ATA welcomes hair testing requirements in Senate-passed opioid bill

With the strong support of the American Trucking Associations, the US Senate, on September 17, passed comprehensive legislation aimed at combating the nation’s opioid crisis.

Notably, the bill, which cleared the Senate with overwhelming bipartisan approval, includes provisions on hair testing which ATA has long advocated for and worked closely with Senate Commerce Committee staff to secure in the legislation.

The bill would direct the Substance Abuse and Mental Health Services Administration to report to Congress on its progress issuing guidelines for hair testing. Upon enactment, the Secretary of Health and Human Services would be required within 30 days to report to the Commerce Committee on the status for hair testing guidelines, the reasons for delay in issuing guidelines, and a schedule--complete with benchmarks and an estimated date of delivery--for completion of the guidelines.

The bill also contains reporting requirements on the development of the Drug and Alcohol Clearinghouse and a deadline for completing work on oral fluids testing.

“We thank Senator Thune and his staff for their continued persistence and commitment on this issue of hair testing,” said Bill Sullivan, ATA’s executive vice-president of advocacy. “Our fleets need to depend on--and need the government to recognize--the most accurate, reliable and failsafe drug testing methods available. The time has come to get this done.”

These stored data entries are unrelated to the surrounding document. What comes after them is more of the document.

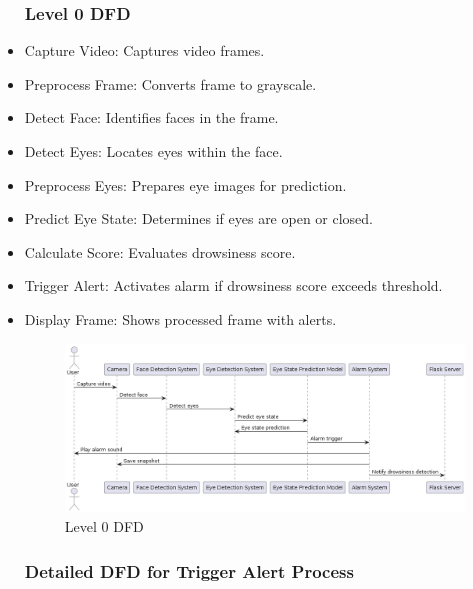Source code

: \documentclass[12pt]{article}
\begin{document}
\begin{itemize}
\subsubsection{ Level 0 DFD}
\item Capture Video: Captures video frames.\\
\item Preprocess Frame: Converts frame to grayscale.\\
\item Detect Face: Identifies faces in the frame.\\
\item Detect Eyes: Locates eyes within the face.\\
\item Preprocess Eyes: Prepares eye images for prediction.\\
\item Predict Eye State: Determines if eyes are open or closed.\\
\item Calculate Score: Evaluates drowsiness score.\\
\item Trigger Alert: Activates alarm if drowsiness score exceeds threshold.\\
\item Display Frame: Shows processed frame with alerts.\\

\begin{figure}[h]
\centering
\includegraphics[width=1.0\textwidth]{level0}
\caption{Level 0 DFD}
\end{figure}
\FloatBarrier


\subsubsection{Detailed DFD for Trigger Alert Process }


\end{itemize}
\end{document}
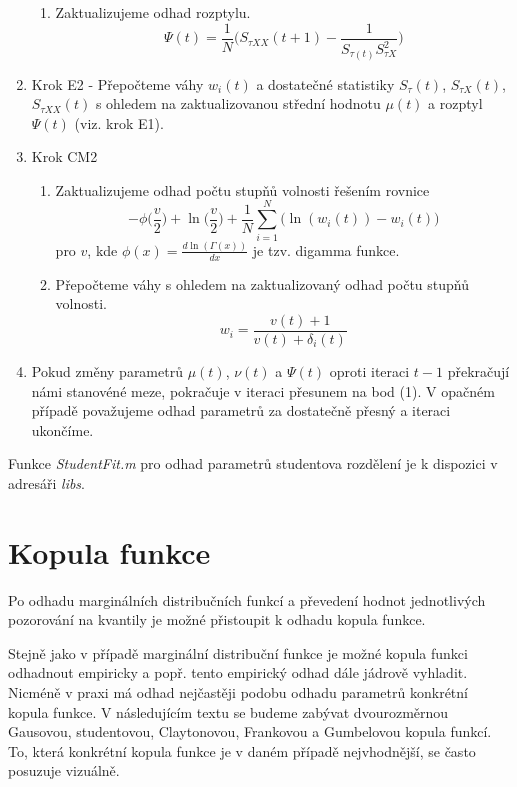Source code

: \begin{enumerate}
\begin{enumerate}
\item Zaktualizujeme odhad rozptylu.
\begin{equation*}
\Psi(t) = \frac{1}{N}\Big(S_{\tau XX}(t + 1) - \frac{1}{S_{\tau (t)}S_{\tau X}^2}\Big)
\end{equation*}
\end{enumerate}
\item Krok E2 - Přepočteme váhy $w_i(t)$ a dostatečné statistiky $S_{\tau}(t)$, $S_{\tau X}(t)$, $S_{\tau XX}(t)$ s ohledem na zaktualizovanou střední hodnotu $\mu(t)$ a rozptyl $\Psi(t)$ (viz. krok E1).
\item Krok CM2
\begin{enumerate}
\item Zaktualizujeme odhad počtu stupňů volnosti řešením rovnice
\begin{equation*}
-\phi\big(\frac{v}{2}\big) + \ln \big(\frac{v}{2}\big) + \frac{1}{N}\sum_{i = 1}^N \Big(\ln(w_i(t)) - w_i(t)\Big)
\end{equation*}
pro $v$, kde $\phi(x) = \frac{d \ln(\Gamma(x))}{dx}$ je tzv. digamma funkce.
\item Přepočteme váhy s ohledem na zaktualizovaný odhad počtu stupňů volnosti.
\begin{equation*}
w_i = \frac{v(t) + 1}{v(t) + \delta_i(t)}
\end{equation*}
\end{enumerate}
\item Pokud změny parametrů $\mu(t)$, $\nu(t)$ a $\Psi(t)$ oproti iteraci $t-1$ překračují námi stanovéné meze, pokračuje v iteraci přesunem na bod (1). V opačném případě považujeme odhad parametrů za dostatečně přesný a iteraci ukončíme.
\end{enumerate}

Funkce \textit{StudentFit.m} pro odhad parametrů studentova rozdělení je k dispozici v adresáři \textit{libs}.

\section{Kopula funkce}

Po odhadu marginálních distribučních funkcí a převedení hodnot jednotlivých pozorování na kvantily je možné přistoupit k odhadu kopula funkce.

Stejně jako v případě marginální distribuční funkce je možné kopula funkci odhadnout empiricky a popř. tento empirický odhad dále jádrově vyhladit. Nicméně v praxi má odhad nejčastěji podobu odhadu parametrů konkrétní kopula funkce. V následujícím textu se budeme zabývat dvourozměrnou Gausovou, studentovou, Claytonovou, Frankovou a Gumbelovou kopula funkcí. To, která konkrétní kopula funkce je v daném případě nejvhodnější, se často posuzuje vizuálně.


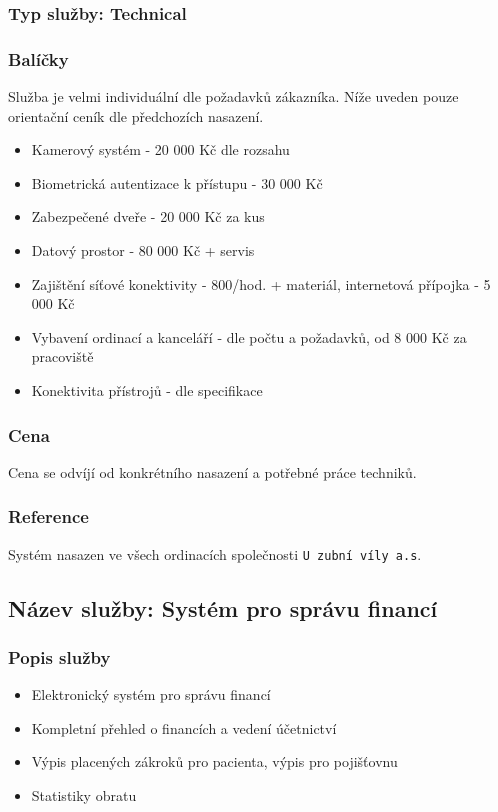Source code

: \documentclass[11pt, a4paper, titlepage]{article}
\begin{document}
	\subsubsection*{Typ služby: Technical}

	\subsubsection*{Balíčky}
	Služba je velmi individuální dle požadavků zákazníka. Níže uveden pouze orientační ceník dle předchozích nasazení. 

	\begin{itemize}
		\item Kamerový systém - 20 000 Kč dle rozsahu
		\item Biometrická autentizace k přístupu - 30 000 Kč
		\item Zabezpečené dveře - 20 000 Kč za kus
		\item Datový prostor - 80 000 Kč + servis
		\item Zajištění síťové konektivity - 800/hod. + materiál, internetová přípojka - 5 000 Kč
		\item Vybavení ordinací a kanceláří - dle počtu a požadavků, od 8 000 Kč za pracoviště
		\item Konektivita přístrojů - dle specifikace
	\end{itemize}

	\subsubsection*{Cena}
	Cena se odvíjí od konkrétního nasazení a potřebné práce techniků.

	\subsubsection*{Reference}
	Systém nasazen ve všech ordinacích společnosti \texttt{U zubní víly a.s}.

	\subsection*{Název služby: Systém pro správu financí}

	\subsubsection*{Popis služby}
	\begin{itemize}
		\item Elektronický systém pro správu financí
		\item Kompletní přehled o financích a vedení účetnictví
		\item Výpis placených zákroků pro pacienta, výpis pro pojišťovnu
		\item Statistiky obratu
	\end{itemize}
\end{document}

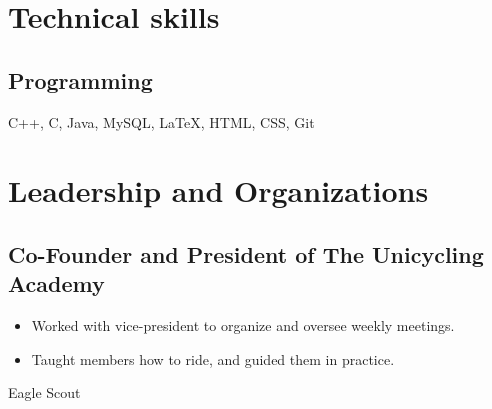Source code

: \documentclass{article}
\begin{document}
\section{Technical skills}

\subsection{Programming}

C++, C, Java, MySQL, {\LaTeX}, HTML, CSS, Git

\section{Leadership and Organizations}
\subsection{Co-Founder and President of The Unicycling Academy}
\begin{itemize}
	\item Worked with vice-president to organize and oversee weekly meetings. 
	\item Taught members how to ride, and guided them in practice.
\end{itemize}
\noindent
Eagle Scout
\end{document}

Federal law requires trucking companies to drug test new drivers and randomly test existing drivers. Currently, SAMHSA only recognizes the test method of urinalysis, despite the inherent advantages of hair testing, which provides employers with a longer detection window, easier collection and results that are harder to adulterate. The FAST Act required HHS to issue scientific and technical guidelines for hair testing by December 4, 2016--a deadline which was ignored by the Obama Administration.

The Senate must now reconcile the bill it passed yesterday with a companion bill in the House of Representatives before it can be signed into law by the President.